ADDED: 08:30 24th Sept
We have been experiencing intermittent periods of poor network performance over the last 24 hours.
This is being caused by a fault that has developed on our main cisco switch stack in which it’s CPU is running at 100%, typically for intermittent bursts of 4-5 minutes.
We have esclated this issue to the Cisco Assistance Centre and we are anticipating their diagnosis this morning. We will then be able to move forward.
If hardware replacement is necessary, we can complete this within 4 hours, likely at the end of Thursday’s business day.

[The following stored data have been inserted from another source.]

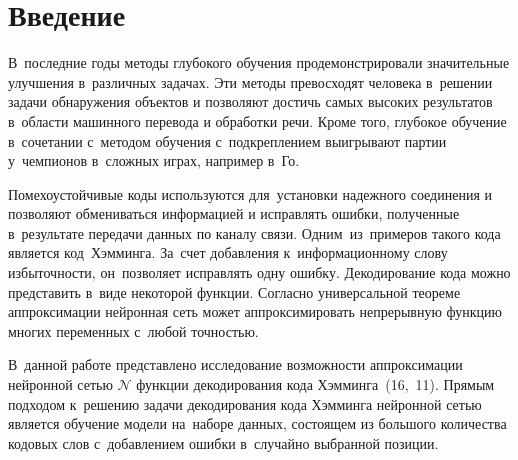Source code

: \section{Введение}

В~последние годы методы глубокого обучения продемонстрировали значительные улучшения в~различных задачах\cite{bib:buhrstein}. Эти методы превосходят человека в~решении задачи обнаружения объектов и позволяют достичь самых высоких результатов в~области машинного перевода и обработки речи. Кроме того, глубокое обучение в~сочетании с~методом обучения с~подкреплением выигрывают партии у~чемпионов в~сложных играх, например в~Го\cite[c.\,484–489]{bib:win_go}.

Помехоустойчивые коды\cite[с.\,4]{bib:codes} используются для~установки надежного соединения и позволяют обмениваться информацией и исправлять ошибки, полученные в~результате передачи данных по каналу связи. Одним~из~примеров такого кода является код~Хэмминга\cite[с.\,49]{bib:codes2}. За~счет добавления к~информационному слову избыточности, он~позволяет исправлять одну ошибку. Декодирование\cite[c.\,5]{bib:codes} кода можно представить в~виде некоторой функции. Согласно универсальной теореме аппроксимации\cite{bib:approximation_theorem} нейронная сеть\cite[с.\,23]{bib:neural_networks} может аппроксимировать непрерывную функцию многих переменных с~любой точностью.

В~данной работе представлено исследование возможности аппроксимации нейронной сетью $\mathcal{N}$ функции декодирования кода Хэмминга~(16,~11). Прямым подходом к~решению задачи декодирования кода Хэмминга нейронной сетью является обучение модели на~наборе данных, состоящем из большого количества кодовых слов с~добавлением ошибки в~случайно выбранной позиции.


\newpage 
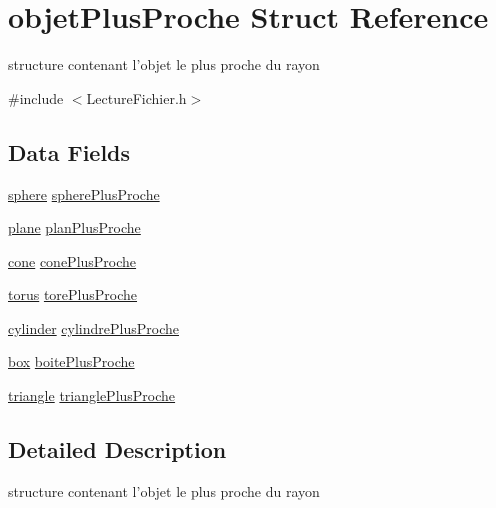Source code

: \hypertarget{structobjet_plus_proche}{
\section{objetPlusProche Struct Reference}
\label{structobjet_plus_proche}
}


structure contenant l'objet le plus proche du rayon  




{\ttfamily \#include $<$LectureFichier.h$>$}

\subsection*{Data Fields}
\begin{DoxyCompactItemize}
\item 
\hyperlink{structsphere}{sphere} \hyperlink{structobjet_plus_proche_ac6f2cdffe1ceb2e5dc9906cc9fa5c22c}{spherePlusProche}
\item 
\hyperlink{structplane}{plane} \hyperlink{structobjet_plus_proche_ad890139230628fabae87ed26f1fe6ea8}{planPlusProche}
\item 
\hyperlink{structcone}{cone} \hyperlink{structobjet_plus_proche_ac8574a6cc1bf3a4b58eface729f4a62a}{conePlusProche}
\item 
\hyperlink{structtorus}{torus} \hyperlink{structobjet_plus_proche_a76825c18c7b4ffdfeab81f867ff1267e}{torePlusProche}
\item 
\hyperlink{structcylinder}{cylinder} \hyperlink{structobjet_plus_proche_acc432b4975a7ecc1e0951e6d449f2c65}{cylindrePlusProche}
\item 
\hyperlink{structbox}{box} \hyperlink{structobjet_plus_proche_aa954bb04d563ca994161aca72deac5d7}{boitePlusProche}
\item 
\hyperlink{structtriangle}{triangle} \hyperlink{structobjet_plus_proche_a41e5fb34eca76ab29fb646b4bfbd25ef}{trianglePlusProche}
\end{DoxyCompactItemize}


\subsection{Detailed Description}
structure contenant l'objet le plus proche du rayon 

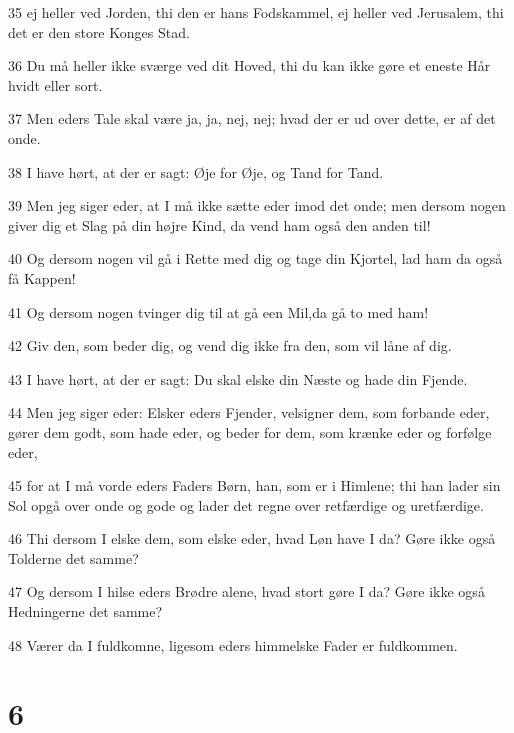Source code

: \par 35 ej heller ved Jorden, thi den er hans Fodskammel, ej heller ved Jerusalem, thi det er den store Konges Stad.
\par 36 Du må heller ikke sværge ved dit Hoved, thi du kan ikke gøre et eneste Hår hvidt eller sort.
\par 37 Men eders Tale skal være ja, ja, nej, nej; hvad der er ud over dette, er af det onde.
\par 38 I have hørt, at der er sagt: Øje for Øje, og Tand for Tand.
\par 39 Men jeg siger eder, at I må ikke sætte eder imod det onde; men dersom nogen giver dig et Slag på din højre Kind, da vend ham også den anden til!
\par 40 Og dersom nogen vil gå i Rette med dig og tage din Kjortel, lad ham da også få Kappen!
\par 41 Og dersom nogen tvinger dig til at gå een Mil,da gå to med ham!
\par 42 Giv den, som beder dig, og vend dig ikke fra den, som vil låne af dig.
\par 43 I have hørt, at der er sagt: Du skal elske din Næste og hade din Fjende.
\par 44 Men jeg siger eder: Elsker eders Fjender, velsigner dem, som forbande eder, gører dem godt, som hade eder, og beder for dem, som krænke eder og forfølge eder,
\par 45 for at I må vorde eders Faders Børn, han, som er i Himlene; thi han lader sin Sol opgå over onde og gode og lader det regne over retfærdige og uretfærdige.
\par 46 Thi dersom I elske dem, som elske eder, hvad Løn have I da? Gøre ikke også Tolderne det samme?
\par 47 Og dersom I hilse eders Brødre alene, hvad stort gøre I da? Gøre ikke også Hedningerne det samme?
\par 48 Værer da I fuldkomne, ligesom eders himmelske Fader er fuldkommen.

\chapter{6}

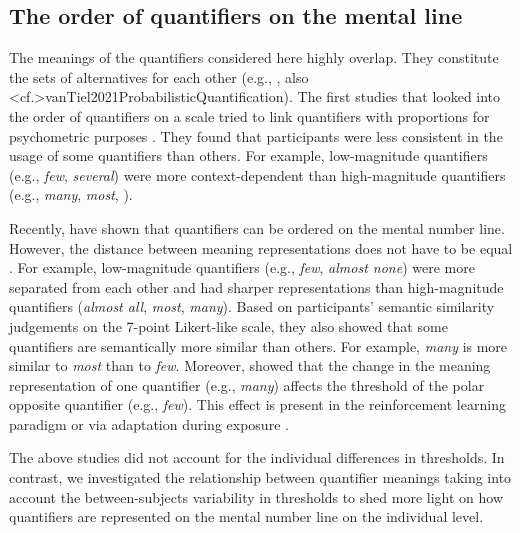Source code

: \documentclass{article}
\begin{document}
\subsection{The order of quantifiers on the mental line}
The meanings of the quantifiers considered here highly overlap. They constitute the sets of alternatives for each other (e.g., , also \citeNP<cf.>{vanTiel2021ProbabilisticQuantification}). The first studies that looked into the order of quantifiers on a scale tried to link quantifiers with proportions for psychometric purposes \cite{Hammerton1976HowPart, Newstead1987TheScales}. They found that participants were less consistent in the usage of some quantifiers than others. For example, low-magnitude quantifiers (e.g., \textit{few}, \textit{several}) were more context-dependent than high-magnitude quantifiers (e.g., \textit{many}, \textit{most}, ). 

Recently,  have shown that quantifiers can be ordered on the mental number line. However, the distance between meaning representations does not have to be equal \cite<see also>{vanTiel2021ProbabilisticQuantification}. For example, low-magnitude quantifiers (e.g., \textit{few}, \textit{almost none}) were more separated from each other and had sharper representations than high-magnitude quantifiers (\textit{almost all}, \textit{most}, \textit{many}). Based on participants' semantic similarity judgements on the 7-point Likert-like scale, they also showed that some quantifiers are semantically more similar than others. For example, \textit{many} is more similar to \textit{most} than to \textit{few}. Moreover,  showed that the change in the meaning representation of one quantifier (e.g., \textit{many}) affects the threshold of the polar opposite quantifier (e.g., \textit{few}). This effect is present in the reinforcement learning paradigm \cite{Heim2015Ifmany} or via adaptation during exposure \cite{Heim2020FewProcessing}. 

The above studies did not account for the individual differences in thresholds. In contrast, we investigated the relationship between quantifier meanings taking into account the between-subjects variability in thresholds to shed more light on how quantifiers are represented on the mental number line on the individual level.
\end{document}
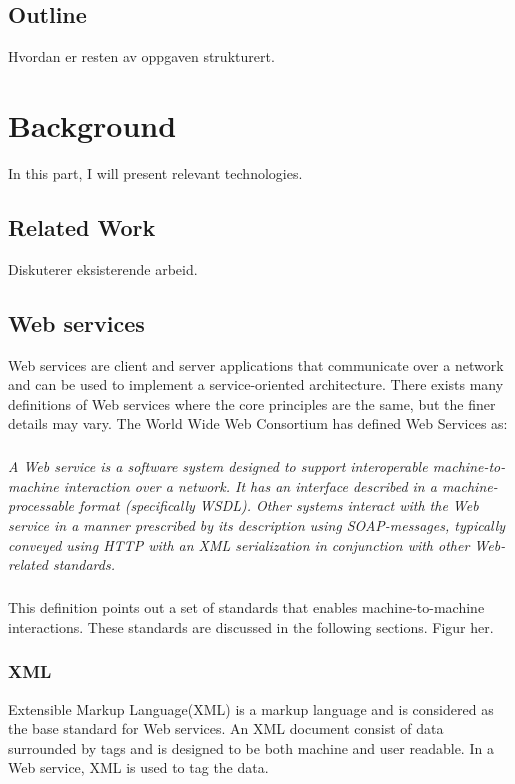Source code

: \documentclass[USenglish]{ifimaster}
\begin{document}
\section{Outline}
Hvordan er resten av oppgaven strukturert.


\chapter{Background}
In this part, I will present relevant technologies.
\section{Related Work}
Diskuterer eksisterende arbeid.



\section{Web services}
\label{web-services}
Web services are client and server applications that communicate over a network
and can be used to implement a service-oriented architecture. There exists many
definitions of Web services where the core principles are the same, but the
finer details may vary. The World Wide Web Consortium has defined Web Services
as\cite{wrc-web-service}:
\paragraph{}
\textit{
    A Web service is a software system designed to support interoperable
    machine-to-machine interaction over a network. It has an interface described in
    a machine-processable format (specifically WSDL). Other systems interact with
    the Web service in a manner prescribed by its description using SOAP-messages,
    typically conveyed using HTTP with an XML serialization in conjunction with
    other Web-related standards.
}

\paragraph{}
This definition points out a set of standards that enables machine-to-machine
interactions. These standards are discussed in the following sections.
Figur her.

\subsection{XML}
Extensible Markup Language(XML) is a markup language and is considered as the
base standard for Web services. An XML document consist of data surrounded by
tags and is designed to be both machine and user readable. In a Web service, XML
is used to tag the data. 
\end{document}
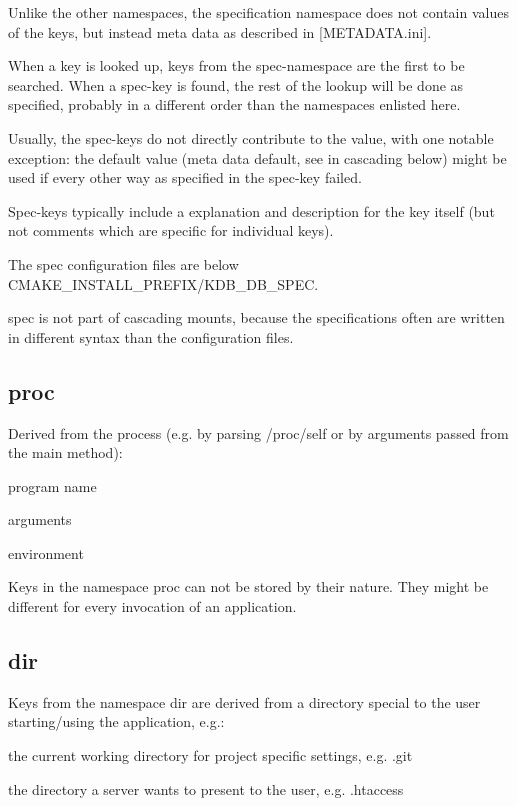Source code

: Unlike the other namespaces, the specification namespace does not contain values of the keys, but instead meta data as described in \mbox{[}M\+E\+T\+A\+D\+A\+T\+A.\+ini\mbox{]}.

When a key is looked up, keys from the spec-\/namespace are the first to be searched. When a spec-\/key is found, the rest of the lookup will be done as specified, probably in a different order than the namespaces enlisted here.

Usually, the spec-\/keys do not directly contribute to the value, with one notable exception\+: the default value (meta data {\ttfamily default}, see in cascading below) might be used if every other way as specified in the spec-\/key failed.

Spec-\/keys typically include a explanation and description for the key itself (but not comments which are specific for individual keys).

The spec configuration files are below C\+M\+A\+K\+E\+\_\+\+I\+N\+S\+T\+A\+L\+L\+\_\+\+P\+R\+E\+F\+I\+X/\+K\+D\+B\+\_\+\+D\+B\+\_\+\+S\+P\+E\+C.

spec is not part of cascading mounts, because the specifications often are written in different syntax than the configuration files.

\subsection*{proc}

Derived from the process (e.\+g. by parsing /proc/self or by arguments passed from the main method)\+:


\begin{DoxyItemize}
\item program name
\item arguments
\item environment
\end{DoxyItemize}

Keys in the namespace proc can not be stored by their nature. They might be different for every invocation of an application.

\subsection*{dir}

Keys from the namespace {\ttfamily dir} are derived from a directory special to the user starting/using the application, e.\+g.\+:


\begin{DoxyItemize}
\item the current working directory for project specific settings, e.\+g. .git
\item the directory a server wants to present to the user, e.\+g. .htaccess
\end{DoxyItemize}

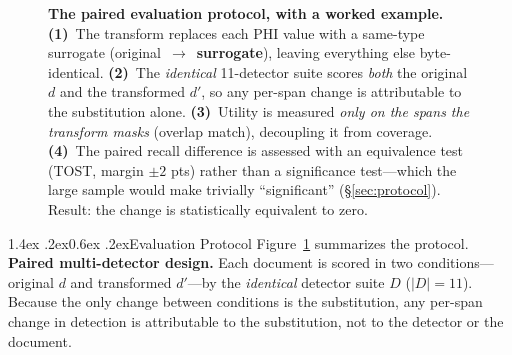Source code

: \documentclass[11pt]{article}
\makeatletter
\newcommand{\oldv}[1]{\textcolor{cclay}{#1}}
\newcommand{\newv}[1]{\textcolor{caccent}{\textbf{#1}}}
\renewcommand\section{\@startsection{section}{1}{\z@}%
  {1.4ex \@plus.2ex}{0.6ex \@plus.2ex}{\normalfont\large\bfseries}}
\makeatother
\begin{document}
\begin{figure}[t]
\caption{\textbf{The paired evaluation protocol, with a worked example.} \textbf{(1)}~The transform replaces each PHI value with a same-type surrogate (\oldv{original}~$\rightarrow$~\newv{surrogate}), leaving everything else byte-identical. \textbf{(2)}~The \emph{identical} 11-detector suite scores \emph{both} the original $d$ and the transformed $d'$, so any per-span change is attributable to the substitution alone. \textbf{(3)}~Utility is measured \emph{only on the spans the transform masks} (overlap match), decoupling it from coverage. \textbf{(4)}~The paired recall difference is assessed with an equivalence test (TOST, margin $\pm2$ pts) rather than a significance test---which the large sample would make trivially ``significant'' (\S\ref{sec:protocol}). Result: the change is statistically equivalent to zero.}
\label{fig:protocol}
\end{figure}

\section{Evaluation Protocol}\label{sec:protocol}
Figure~\ref{fig:protocol} summarizes the protocol. \textbf{Paired multi-detector design.} Each document is scored in two conditions---original $d$ and transformed $d'$---by the \emph{identical} detector suite $D$ ($|D|=11$). Because the only change between conditions is the substitution, any per-span change in detection is attributable to the substitution, not to the detector or the document.
\end{document}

Please accept our apologies for this fault and be assured that it is being pursued.
UPDATED: 09:30 24th Sept
Our network managment suppliers have escalated our Cisco case to “P1″ status, and are currently waiting on their response.
We have also lowered the CPU load on our core switches which has significantly reduced the packet loss on the network, and we are currently taking steps to isolate our voice network onto seperate routing equipment.
UPDATED: 10:45 24th Sept
Our network is fairly stable, but we are still seeing some issues with call quality and broadband speed.
Cisco are currently working on a resource exhaustion theory, where by the reload of our switch last wednesday has triggered a bug that has manifest itself slowly over the week. We are currently probing their diagnosis, but there is a possibility that a further switch outage of approximately 10 minutes later today may be necessary in order to correct the problem.
UPDATED: 13:00 24th Sept
Following expert advice from Cisco and our network management consultants we have identified that the problem is due to memory allocation (TCAM profile) on the Cisco switches we use.
This meant that if our network was being scanned (for example by a virus or potential intruder) then part of the processor ran out of memory and caused CPU load to become very high, causing problems with the switches performance.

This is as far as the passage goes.